|Britt Erica Tunick is an award winning financial journalist who has spent the past 17 years writing about virtually every aspect of finance. She has mastered the art of boiling down complicated financial topics for readers to understand.|
Tax Benefits of 529 Savings Plans
By Britt Erica Tunick
If you have kids, you are more than likely to have 529 savings plans set up for them. 529 plans are incredibly popular, given that the earnings they generate are free from federal taxation, and usually state taxation as well, as long as they are used to pay for higher education costs for the beneficiary the account was opened for, or a student in the same family. And, while there aren’t any federal tax deductions for contributions to 529 plans, depending on the state you live in, you may be able to get state tax deductions or credits for the annual contributions you make.
There are currently 34 states and the District of Columbia that allow residents to take state tax deductions full or partial, depending on the state, as long as the 529 plan contributed to is run by that state. Taxpayers who live in Arizona, Kansas, Maine, Missouri, Montana or Pennsylvania are actually eligible for state tax deductions for the money they contribute to any 529 plan, even if the plan is not run by the state within which they live.
Given the large number of 529 plans that exist, such benefits are definitely something to take into consideration. You should also consider the performance record of each fund, as well as the type and amount of fees each plan charges. The best 529 plan for you may not necessarily be the one run within your own state, so it definitely pays to do a bit of research.
And since benefits such as state tax breaks don’t end the second your child enters college, if you live in a state that provides tax breaks for 529 contributions you may still want to open an account even if you turn around and withdraw your contributions just a few months later (just be sure to read the fine print and make sure there isn’t a set waiting period before contributions can be withdrawn). That’s because people who live in states that allow for tax breaks on 529 contributions are eligible for such tax breaks as long as a child’s higher education costs have not already been paid for. Though such late-stage contributions will not benefit from the compounded interest that long-term 529 investments do, as long as the management fees that you pay in association with your contributions aren’t higher than the tax breaks you will get, it may be worth it.

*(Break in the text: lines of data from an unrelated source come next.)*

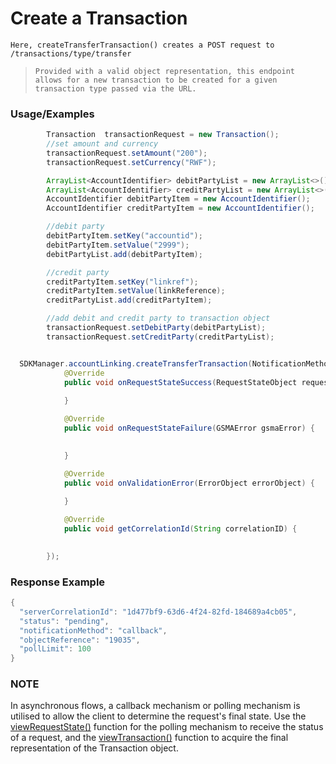 # Create a Transaction

`Here, createTransferTransaction() creates a POST request to /transactions/type/transfer`

> `Provided with a valid object representation, this endpoint allows for a new transaction to be created for a given transaction type passed via the URL.`
### Usage/Examples

```java
        Transaction  transactionRequest = new Transaction();
        //set amount and currency
        transactionRequest.setAmount("200");
        transactionRequest.setCurrency("RWF");

        ArrayList<AccountIdentifier> debitPartyList = new ArrayList<>();
        ArrayList<AccountIdentifier> creditPartyList = new ArrayList<>();
        AccountIdentifier debitPartyItem = new AccountIdentifier();
        AccountIdentifier creditPartyItem = new AccountIdentifier();

        //debit party
        debitPartyItem.setKey("accountid");
        debitPartyItem.setValue("2999");
        debitPartyList.add(debitPartyItem);

        //credit party
        creditPartyItem.setKey("linkref");
        creditPartyItem.setValue(linkReference);
        creditPartyList.add(creditPartyItem);

        //add debit and credit party to transaction object
        transactionRequest.setDebitParty(debitPartyList);
        transactionRequest.setCreditParty(creditPartyList);


```

```java

  SDKManager.accountLinking.createTransferTransaction(NotificationMethod.POLLING, "", transactionRequest, new RequestStateInterface() {
            @Override
            public void onRequestStateSuccess(RequestStateObject requestStateObject) {
           
            }

            @Override
            public void onRequestStateFailure(GSMAError gsmaError) {
           

            }

            @Override
            public void onValidationError(ErrorObject errorObject) {
    
            }

            @Override
            public void getCorrelationId(String correlationID) {
 

        });

```

### Response Example

```java
{
  "serverCorrelationId": "1d477bf9-63d6-4f24-82fd-184689a4cb05",
  "status": "pending",
  "notificationMethod": "callback",
  "objectReference": "19035",
  "pollLimit": 100
}
```

### NOTE

In asynchronous flows, a callback mechanism or polling mechanism is utilised to allow the client to determine the request's final state.
Use the <a href="viewRequestState.Readme.md">viewRequestState()</a> function for the polling mechanism to receive the status of a request, and the <a href="viewTransaction.Readme.md">viewTransaction()</a>
function to acquire the final representation of the Transaction object.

With the enactment of the Tax Cuts and Jobs Act at the end of 2017, the definition of “higher education costs” for federal tax law purposes was changed to include tuition paid not just to colleges, but also to private elementary and secondary schools. To find out whether the state you live in has conformed their definition to federal law, or allows for 529 contribution tax breaks, check with your state taxing agency or your accountant or financial advisor.